### PROBLEM
Work through the material below and tally the lines holding "find"; only the tally should be returned.

### EXERCISE INPUT
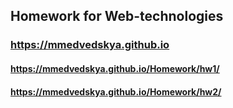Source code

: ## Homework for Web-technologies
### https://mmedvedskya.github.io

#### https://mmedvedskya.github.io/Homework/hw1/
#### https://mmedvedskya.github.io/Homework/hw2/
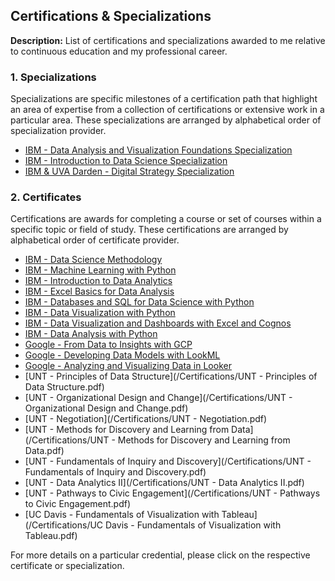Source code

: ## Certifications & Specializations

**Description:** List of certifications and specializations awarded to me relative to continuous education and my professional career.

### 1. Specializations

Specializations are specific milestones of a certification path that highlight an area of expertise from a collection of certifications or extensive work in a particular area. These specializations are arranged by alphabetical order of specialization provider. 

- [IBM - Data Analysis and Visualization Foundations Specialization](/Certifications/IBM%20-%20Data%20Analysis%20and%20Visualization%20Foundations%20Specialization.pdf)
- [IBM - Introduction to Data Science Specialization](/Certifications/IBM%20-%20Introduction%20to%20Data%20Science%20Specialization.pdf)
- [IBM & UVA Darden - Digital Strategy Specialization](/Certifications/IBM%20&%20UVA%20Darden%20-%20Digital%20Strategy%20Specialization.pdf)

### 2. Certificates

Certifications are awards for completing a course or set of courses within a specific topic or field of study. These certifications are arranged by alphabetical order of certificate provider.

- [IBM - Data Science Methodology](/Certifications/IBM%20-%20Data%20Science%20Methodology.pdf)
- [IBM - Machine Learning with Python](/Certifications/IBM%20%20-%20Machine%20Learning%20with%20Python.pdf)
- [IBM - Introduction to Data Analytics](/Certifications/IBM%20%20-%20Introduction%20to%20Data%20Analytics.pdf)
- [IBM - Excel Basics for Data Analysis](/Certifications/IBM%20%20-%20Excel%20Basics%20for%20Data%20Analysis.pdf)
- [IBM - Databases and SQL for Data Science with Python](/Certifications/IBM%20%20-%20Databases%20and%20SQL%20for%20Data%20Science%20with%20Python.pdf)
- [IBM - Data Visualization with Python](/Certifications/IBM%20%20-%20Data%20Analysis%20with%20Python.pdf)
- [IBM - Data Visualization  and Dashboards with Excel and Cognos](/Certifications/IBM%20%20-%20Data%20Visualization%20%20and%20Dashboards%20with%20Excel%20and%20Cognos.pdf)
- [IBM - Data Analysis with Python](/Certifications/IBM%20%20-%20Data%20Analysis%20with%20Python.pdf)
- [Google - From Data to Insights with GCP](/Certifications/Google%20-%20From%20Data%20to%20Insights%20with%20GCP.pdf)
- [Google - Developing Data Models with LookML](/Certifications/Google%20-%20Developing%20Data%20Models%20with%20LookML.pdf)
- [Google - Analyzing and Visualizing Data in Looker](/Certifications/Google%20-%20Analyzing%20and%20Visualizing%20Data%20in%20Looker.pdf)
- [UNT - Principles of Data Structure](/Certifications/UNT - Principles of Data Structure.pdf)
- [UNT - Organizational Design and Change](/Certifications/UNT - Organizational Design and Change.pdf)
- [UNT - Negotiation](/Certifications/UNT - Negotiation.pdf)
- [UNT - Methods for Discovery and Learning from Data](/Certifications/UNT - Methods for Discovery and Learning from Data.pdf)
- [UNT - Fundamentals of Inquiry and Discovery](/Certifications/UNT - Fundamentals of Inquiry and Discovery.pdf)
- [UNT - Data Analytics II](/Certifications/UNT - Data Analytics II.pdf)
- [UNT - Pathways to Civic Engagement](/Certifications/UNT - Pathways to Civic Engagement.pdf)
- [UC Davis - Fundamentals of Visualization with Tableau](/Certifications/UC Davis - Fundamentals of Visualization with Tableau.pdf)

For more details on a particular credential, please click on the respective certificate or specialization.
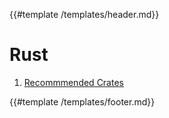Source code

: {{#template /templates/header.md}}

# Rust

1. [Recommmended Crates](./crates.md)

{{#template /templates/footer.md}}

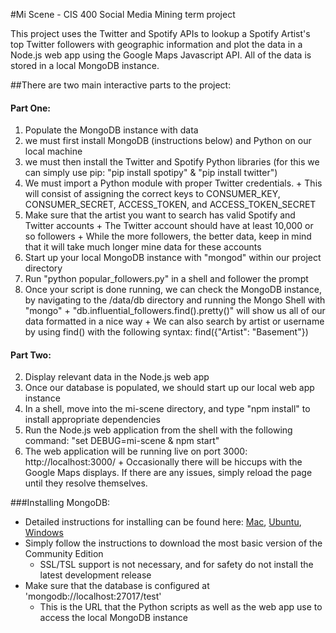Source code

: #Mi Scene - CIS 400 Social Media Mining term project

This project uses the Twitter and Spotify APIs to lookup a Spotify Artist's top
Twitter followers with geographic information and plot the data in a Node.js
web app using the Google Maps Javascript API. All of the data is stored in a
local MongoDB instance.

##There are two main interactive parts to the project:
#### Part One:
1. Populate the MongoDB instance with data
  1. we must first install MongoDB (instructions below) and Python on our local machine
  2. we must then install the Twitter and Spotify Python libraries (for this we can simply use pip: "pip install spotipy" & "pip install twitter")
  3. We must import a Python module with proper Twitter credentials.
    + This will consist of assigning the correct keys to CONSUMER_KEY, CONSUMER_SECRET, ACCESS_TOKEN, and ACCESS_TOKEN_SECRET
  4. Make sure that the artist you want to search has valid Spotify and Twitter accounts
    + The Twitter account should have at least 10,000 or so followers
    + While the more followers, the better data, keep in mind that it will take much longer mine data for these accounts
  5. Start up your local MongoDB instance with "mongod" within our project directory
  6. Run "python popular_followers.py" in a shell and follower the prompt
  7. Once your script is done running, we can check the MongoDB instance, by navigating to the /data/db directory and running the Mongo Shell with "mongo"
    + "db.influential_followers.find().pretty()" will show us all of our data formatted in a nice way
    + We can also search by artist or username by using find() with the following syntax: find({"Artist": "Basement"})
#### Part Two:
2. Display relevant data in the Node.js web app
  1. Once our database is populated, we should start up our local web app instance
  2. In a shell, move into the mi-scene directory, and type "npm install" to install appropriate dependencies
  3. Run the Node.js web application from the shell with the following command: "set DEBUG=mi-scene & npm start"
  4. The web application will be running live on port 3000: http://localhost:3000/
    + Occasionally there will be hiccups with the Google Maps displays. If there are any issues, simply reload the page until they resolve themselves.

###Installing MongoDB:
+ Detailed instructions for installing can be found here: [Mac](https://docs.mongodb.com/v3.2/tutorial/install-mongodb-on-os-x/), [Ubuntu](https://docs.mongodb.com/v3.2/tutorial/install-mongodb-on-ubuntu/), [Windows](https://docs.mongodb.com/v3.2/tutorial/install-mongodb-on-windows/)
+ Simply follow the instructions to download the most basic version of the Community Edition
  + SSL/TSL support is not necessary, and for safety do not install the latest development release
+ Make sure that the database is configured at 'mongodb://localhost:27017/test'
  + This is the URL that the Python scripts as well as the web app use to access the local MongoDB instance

### RESULT FOR THIS EXERCISE
2